Şunu demek istiyorum; 11 Eylül sonrası elindeki çekiçle tüm fincancı dükkanlarındaki hoşuna gitmeyen kulpları çekiçle tamir etmeye kalkarken, Pakistan'ı Afganistan'a karşı NATO şemsiyesi altında üs bölgesi olarak kullanan oğul Bush, Peşaver üzerinden 'Cive Pakistan'a kamburu bindirmiş oldu. Pakistan, teknolojisi ile Hindistan'la atbaşı rekabet eden bir ülke iken, Afganistan'dan aldığı ağır göç yüzünden belini doğrultamaz duruma geldi. Terör örgütleri ve casusların cirit attığı kontrolsüz göç bölgesi dost ve kardeş ülkeyi kalkınma konusunda ümitsiz, çok nüfuslu, fakir, cehaletin kol gezdiği bir duruma getirdi. Bu durum size de tanıdık geldi mi?
Abdullah Gül ve Tayyip Erdoğan'ın Suriye'ye girmesi için ABD Dışişleri Bakanı Hilary Clinton tarafından Türkiye'deki bir resepsiyonda ayaküstü nasıl sert şekilde baskılandığını kamuoyu nedense gözden kaçırmıştı o günlerde... AK Parti gibi çiçeği burnunda bir partide, mazisi Millî Görüş geleneğinden gelen bir tabanı Suriye'ye girip savaşmaya ikna etmek zordu o günlerde. Üstelik Erbakan Hoca'nın "Günün birinde mesele Suriye olursa, bilin ki mesele Türkiye'dir, Büyük İsrail için Suriye parçalanmak isteniyor. Bu bir Siyonizm projesidir." sözleri henüz AK Parti tabanının kulaklarında çınlıyordu. "Van minut" diyerek İsrail'e düşman olmuştuk da, tarihte eşi ender görülür biçimde İsrail'in düşmanı Suriye'ye de düşman olmuştuk birdenbire... Sıfır sorundan sonsuz soruna doğru giden bir dış politika... "Düşmanımın düşmanı dostumdur" yerine "Birbirine düşman olsalar da ben ikisine düşmanım" diyen müthiş strateji (!).

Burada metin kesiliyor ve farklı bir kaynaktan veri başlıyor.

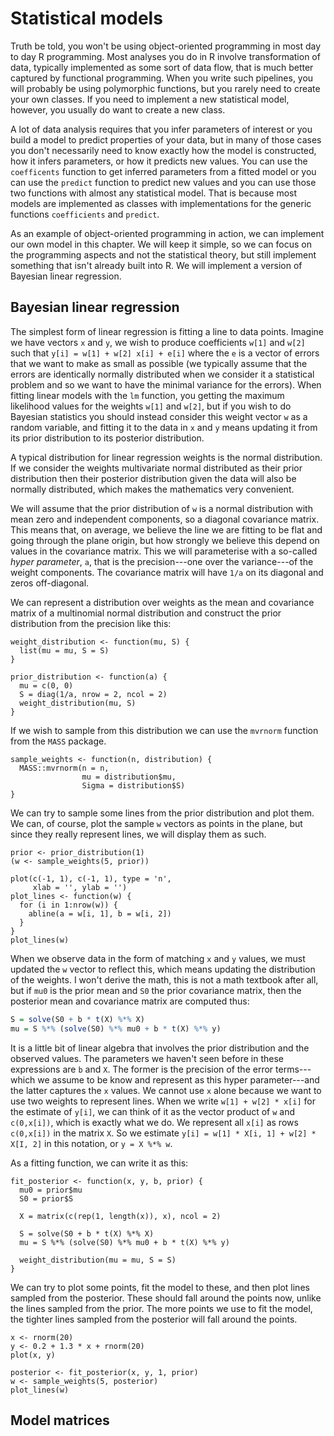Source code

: # Statistical models

Truth be told, you won't be using object-oriented programming in most day to day R programming. Most analyses you do in R involve transformation of data, typically implemented as some sort of data flow, that is much better captured by functional programming. When you write such pipelines, you will probably be using polymorphic functions, but you rarely need to create your own classes. If you need to implement a new statistical model, however, you usually do want to create a new class.

A lot of data analysis requires that you infer parameters of interest or you build a model to predict properties of your data, but in many of those cases you don't necessarily need to know exactly how the model is constructed, how it infers parameters, or how it predicts new values. You can use the `coefficents` function to get inferred parameters from a fitted model or you can use the `predict` function to predict new values and you can use those two functions with almost any statistical model. That is because most models are implemented as classes with implementations for the generic functions `coefficients` and `predict`.

As an example of object-oriented programming in action, we can implement our own model in this chapter. We will keep it simple, so we can focus on the programming aspects and not the statistical theory, but still implement something that isn't already built into R. We will implement a version of Bayesian linear regression.

## Bayesian linear regression

The simplest form of linear regression is fitting a line to data points. Imagine we have vectors `x` and `y`, we wish to produce coefficients `w[1]` and `w[2]` such that `y[i] = w[1] + w[2] x[i] + e[i]` where the `e` is a vector of errors that we want to make as small as possible (we typically assume that the errors are identically normally distributed when we consider it a statistical problem and so we want to have the minimal variance for the errors). When fitting linear models with the `lm` function, you getting the maximum likelihood values for the weights `w[1]` and `w[2]`, but if you wish to do Bayesian statistics you should instead consider this weight vector `w` as a random variable, and fitting it to the data in `x` and `y` means updating it from its prior distribution to its posterior distribution.

A typical distribution for linear regression weights is the normal distribution. If we consider the weights multivariate normal distributed as their prior distribution then their posterior distribution given the data will also be normally distributed, which makes the mathematics very convenient.

We will assume that the prior distribution of `w` is a normal distribution with mean zero and independent components, so a diagonal covariance matrix. This means that, on average, we believe the line we are fitting to be flat and going through the plane origin, but how strongly we believe this depend on values in the covariance matrix. This we will parameterise with a so-called *hyper parameter*, `a`, that is the precision---one over the variance---of the weight components. The covariance matrix will have `1/a` on its diagonal and zeros off-diagonal.

We can represent a distribution over weights as the mean and covariance matrix of a multinomial normal distribution and construct the prior distribution from the precision like this:

```{r}
weight_distribution <- function(mu, S) {
  list(mu = mu, S = S)
}
  
prior_distribution <- function(a) {
  mu = c(0, 0)
  S = diag(1/a, nrow = 2, ncol = 2)
  weight_distribution(mu, S)
}
```

If we wish to sample from this distribution we can use the `mvrnorm` function from the `MASS` package.

```{r}
sample_weights <- function(n, distribution) {
  MASS::mvrnorm(n = n, 
                mu = distribution$mu,
                Sigma = distribution$S)
}

```

We can try to sample some lines from the prior distribution and plot them. We can, of course, plot the sample `w` vectors as points in the plane, but since they really represent lines, we will display them as such.

```{r, sampling_prior, fig.cap="Samples from the prior of lines."}
prior <- prior_distribution(1)
(w <- sample_weights(5, prior))

plot(c(-1, 1), c(-1, 1), type = 'n',
     xlab = '', ylab = '')
plot_lines <- function(w) {
  for (i in 1:nrow(w)) {
    abline(a = w[i, 1], b = w[i, 2])
  }
}
plot_lines(w)
```

When we observe data in the form of matching `x` and `y` values, we must updated the `w` vector to reflect this, which means updating the distribution of the weights. I won't derive the math, this is not a math textbook after all, but if `mu0` is the prior mean and `S0` the prior covariance matrix, then the posterior mean and covariance matrix are computed thus:

```r
S = solve(S0 + b * t(X) %*% X)
mu = S %*% (solve(S0) %*% mu0 + b * t(X) %*% y)
```

It is a little bit of linear algebra that involves the prior distribution and the observed values. The parameters we haven't seen before in these expressions are `b` and `X`. The former is the precision of the error terms---which we assume to be know and represent as this hyper parameter---and the latter captures the `x` values. We cannot use `x` alone because we want to use two weights to represent lines. When we write `w[1] + w[2] * x[i]` for the estimate of `y[i]`, we can think of it as the vector product of `w` and `c(0,x[i])`, which is exactly what we do. We represent all `x[i]` as rows `c(0,x[i])` in the matrix `X`. So we estimate `y[i] = w[1] * X[i, 1] + w[2] * X[I, 2]` in this notation, or `y = X %*% w`.

As a fitting function, we can write it as this:

```{r}
fit_posterior <- function(x, y, b, prior) {
  mu0 = prior$mu
  S0 = prior$S
  
  X = matrix(c(rep(1, length(x)), x), ncol = 2)
  
  S = solve(S0 + b * t(X) %*% X)
  mu = S %*% (solve(S0) %*% mu0 + b * t(X) %*% y)
  
  weight_distribution(mu = mu, S = S)
}
```

We can try to plot some points, fit the model to these, and then plot lines sampled from the posterior. These should fall around the points now, unlike the lines sampled from the prior. The more points we use to fit the model, the tighter lines sampled from the posterior will fall around the points.

```{r, sampling_posterior, fig.cap = "Samples of posterior lines."}
x <- rnorm(20)
y <- 0.2 + 1.3 * x + rnorm(20)
plot(x, y)

posterior <- fit_posterior(x, y, 1, prior)
w <- sample_weights(5, posterior)
plot_lines(w)
```

## Model matrices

Sonuç olarak günümüze gelirsek;
Genelkurmay İstihbarat Eski Başkanı (E) Korgeneral İsmail Hakkı Pekin "Türkiye, hızla bugünkü anlayışla Pakistanlaşırken, Hatay’dan Afrin’e kadar bir çizgi çekin, o çizgi de Peşaverleşiyor. Bu Peşaver Sendromu, bir süre sonra korkarım Hatay’ı da içine alacak.” dedi.
Türk dostu Pakistanlı devlet adamları Peşaverleşme tehlikesi için Türkiye'yi bu konuda uyarıyor; "Bizim düştüğümüz yanlışlara düşmeyin" diyorlar.

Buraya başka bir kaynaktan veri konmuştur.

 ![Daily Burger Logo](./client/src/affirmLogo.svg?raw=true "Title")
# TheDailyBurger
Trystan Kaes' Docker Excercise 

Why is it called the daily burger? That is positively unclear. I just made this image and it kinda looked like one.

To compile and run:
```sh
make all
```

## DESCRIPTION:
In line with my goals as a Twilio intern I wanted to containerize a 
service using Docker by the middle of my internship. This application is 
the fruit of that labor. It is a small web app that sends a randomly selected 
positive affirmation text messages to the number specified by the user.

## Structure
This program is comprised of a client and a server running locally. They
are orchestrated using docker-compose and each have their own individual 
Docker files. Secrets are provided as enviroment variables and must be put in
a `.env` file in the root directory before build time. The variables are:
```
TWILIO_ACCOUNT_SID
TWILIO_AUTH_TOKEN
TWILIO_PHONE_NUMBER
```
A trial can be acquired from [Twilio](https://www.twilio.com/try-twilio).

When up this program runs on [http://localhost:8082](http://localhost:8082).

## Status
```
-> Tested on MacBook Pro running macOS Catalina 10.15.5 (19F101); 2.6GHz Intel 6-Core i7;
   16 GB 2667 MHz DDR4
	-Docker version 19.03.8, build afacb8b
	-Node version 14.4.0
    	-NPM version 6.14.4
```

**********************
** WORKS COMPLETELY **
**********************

Akıl odur ki başa geleceği bile,dağ odur ki dağın ardını göre demişler. Bizi Ortadoğululaşmaya doğru sürükleyen, borç sarmalıyla boğuşturan dolaylı harcamalarla birlikte 83 milyar doları(*) geçtiği hesaplanan Suriye politikası konusunda devlet aklımız ne düşünüyor acaba?
Bu konuya, yalnızca Ümit Özdağ'ın sorumlu bir Türk Aydını olarak eğilmiş olması yeterli mi? Toplumsal bilinç düzeyimiz ne durumda? İskender Öksüz Hocamın bir yazısının başlığını hatırladım nedense birden: Boş zamanlarımda Milliyetçilik Yaparım.
(*) Geçici Korunan Suriyelilerin Türk Ekonomisine Etkileri, 21. YYTE Özel Rapor, Prof. Dr. Mehmet Alagöz.